D’abord d’un point de vue purement fonctionnel, si visuellement l’effet est réussi, j’ai été gêné par le fait que la plateforme s’abaisse et se lève sans le moindre mécanisme physique. Il n’y a pas d’axe, pas de support, pas de câbles, rien. Juste cette énorme plateforme (qui a l’air d’être en pierre ou en béton peut-être) rectangulaire d’une belle épaisseur qui se déplace comme un monte-charge en sustentation dans l’air. Par quelle magie se meut-elle on ne saura pas, ça ajoute à la touche « fantastique » du film, mais je n’ai pas pu m’empêcher de le noter. Ensuite il y a quelque chose qui m’a manqué, c’est le sens de cette prison. Vraiment, le pourquoi reste une énigme, et le film ne dévoile rien là-dessus. Ni même sur les raisons de la présence de Goreng, tout juste apprend-on qu’il a été volontaire pour son séjour dans la Fosse, en échange de certains « certificats » pas plus explicités que ça. Un moyen de s’élever socialement ? Pour son codétenu au moins les choses sont claires, il est là pour meurtre… Au cours du film un autre personnage apparaît, Imoguiri (Antonia San Juan), elle aussi volontaire pour intégrer la structure pénitentiaire, sans qu’on comprenne non plus ses motivations profondes. Dommage. Enfin, la partie qui concerne une autre détenue, Miharu (Alexandra Masangkay) à la recherche de son fils m’a paru vraiment confuse, nébuleuse. On ne sait pas quoi en croire ni quoi en penser, et on n’a pas vraiment le fin mot de l’histoire à la fin du film.
À la surface, une équipe de cuisiniers s'affaire à remplir la plateforme de victuailles...
Une fin d’ailleurs ouverte, à la conclusion très symbolique, presque onirique, mais qui risque de ne pas plaire à celles et ceux qui aiment que tout soit expliqué clairement.
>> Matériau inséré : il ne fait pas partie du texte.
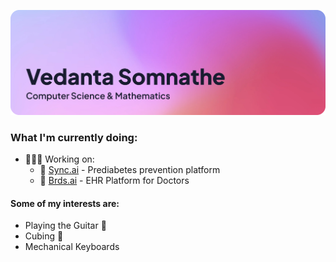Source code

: ![Header Image](https://github.com/theVedanta/theVedanta/blob/main/header.png?raw=true)



### What I'm currently doing:
<ul>
  <li>👨🏻‍💻 Working on:
    <ul>
      <li>🏥 <a href="https://justsync.ai" target="_blank">Sync.ai</a> - Prediabetes prevention platform</li>
      <li>🏥 <a href="https://brdsai.com" target="_blank">Brds.ai</a> - EHR Platform for Doctors</li>
    </ul>
  </li>
</ul>

<!-- [![theVedanta's GitHub stats](https://github-readme-stats.vercel.app/api?username=theVedanta&show_icons=true&theme=github_dark)](https://github.com/theVedanta/github-readme-stats) -->

#### Some of my interests are:
<ul>
  <li>Playing the Guitar 🎸</li>
  <li>Cubing 🧩</li>
  <li>Mechanical Keyboards</li>
</ul>
<br>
Une fin qu’on peut là encore rapprocher d’une certaine manière de celle du film Cube, dont je parlais plus tôt comme d’une référence forte du film. Une fin en forme de points de suspension…
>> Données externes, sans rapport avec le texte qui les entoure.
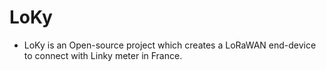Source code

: # LoKy

- LoKy is an Open-source project which creates a LoRaWAN end-device to connect with Linky meter in France. 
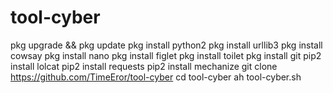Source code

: # tool-cyber

pkg upgrade && pkg update
pkg install python2
pkg install urllib3
pkg install cowsay
pkg install nano
pkg install figlet
pkg install toilet
pkg install git 
pip2 install lolcat
pip2 install requests
pip2 install mechanize
git clone https://github.com/TimeEror/tool-cyber
cd tool-cyber
ah tool-cyber.sh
Mais si j’ai mentionné ces quelques bémols je ne voudrais surtout pas que vous ne reteniez que cela du film. Au contraire, ils sont secondaires par rapport à la puissance évocatrice de ce long métrage. Depuis son concept d’une simplicité aussi nue que barrée, jusqu’à sa mise en image à l’ambiance très travaillée, en passant par l’interprétation tout en implication des différents comédiens (dont les visages m’étaient quasiment inconnus, ce qui est un avantage pour ce genre de petits films qui propose une immersion totale dans son univers : on ne peut pas se raccrocher en tant que spectateur à un comédien connu, on est dès lors complètement sans a priori sur les personnages qu’on découvre), tout dans ce long métrage est fait pour captiver l’attention du spectateur, pour le faire réagir et réfléchir.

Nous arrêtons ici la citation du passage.